We are approaching January, also known as "Divorce Month" due to the spike in divorce filings after the holidays. If the gray divorce trend continues, the majority of folks getting divorced will likely be middle-aged.

Being alone at midlife was not my plan.

When I wed for the second time at age 32, I expected I’d be married forever. I thought I’d learned a thing or two from my short-lived starter marriage at way too young an age. It lasted 15 years and gave me two wonderful children — a good run but hardly happily forever after.

I had just turned 48 when our divorce papers were finalized, and I hadn’t been single since my 20s. After a year of getting my new life in order and making sure my kids were doing OK, I started thinking that I was ready to date, maybe even fall in love again. I was used to having a man around so I went about looking for a romantic partner.

And here I am, 15 years and a few long-term romantic relationships and several flings later and still live alone. The living alone part is by choice — like a growing number of older women, living solo offers me a freedom I never had when married.
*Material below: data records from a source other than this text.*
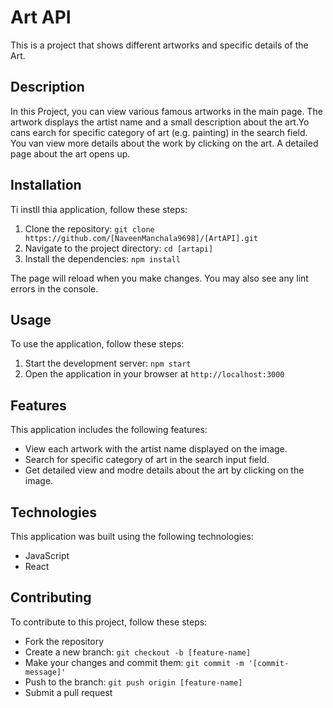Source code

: # Art API

This is a project that shows different artworks and specific details of the Art.

## Description

In this Project, you can view various famous artworks in the main page. The artwork displays the artist name and a small description about the art.Yo cans earch for specific category of art (e.g. painting) in the search field. You van view more details about the work by clicking on the art. A detailed page about the art opens up.

## Installation

Ti instll thia application, follow these steps:

1. Clone the repository: `git clone https://github.com/[NaveenManchala9698]/[ArtAPI].git`
2. Navigate to the project directory: `cd [artapi]`
3. Install the dependencies: `npm install`

The page will reload when you make changes.
You may also see any lint errors in the console.

## Usage

To use the application, follow these steps:

1. Start the development server: `npm start`
2. Open the application in your browser at `http://localhost:3000`

## Features

This application includes the following features:

- View each artwork with the artist name displayed on the image.
- Search for specific category of art in the search input field.
- Get detailed view and modre details about the art by clicking on the image.

## Technologies

This application was built using the following technologies:

- JavaScript
- React

## Contributing

To contribute to this project, follow these steps:

- Fork the repository
- Create a new branch: `git checkout -b [feature-name]`
- Make your changes and commit them: `git commit -m '[commit-message]'`
- Push to the branch: `git push origin [feature-name]`
- Submit a pull request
That was one of the many things I discovered about myself at midlife because it was the first time I actually asked myself, what do you want now?

But I did assume I’d have a romantic partner, someone to grow old with and — I’ll be honest — look after me as I would look after him, someone who’d be around so I wouldn’t die alone.

Like many singles, I had a somewhat irrational fear of dying alone. I may have laughed at the Sex and The City episode in which Miranda chokes on her Chinese takeout alone in her new condo and then calls Carrie in a panic — “I’m going to die alone!” — but at the same time, it made me wonder, will that happen to me?

And marriage fundamentalists keep pushing that narrative.

With low birth rates, high divorce rates, a burgeoning population of single mothers and about 60 percent of second marriages ending in divorces, “our families, our nation will soon confront a never-before-seen shift in how we die and whom we’ll have around us when we do,” says conservative researcher and author Elizabeth Marquardt. “And the likelihood is that on every level, we will be dying much more alone.”

None of us wants to die alone, but being partnered is no guarantee we won’t. Even long-time married people die alone, like the late Supreme Court Justice Antonin Scalia, who was found cold, pulseless and alone in a hotel bed while on a hunting trip, far from his wife of 56 years, nine children and 36 grandchildren.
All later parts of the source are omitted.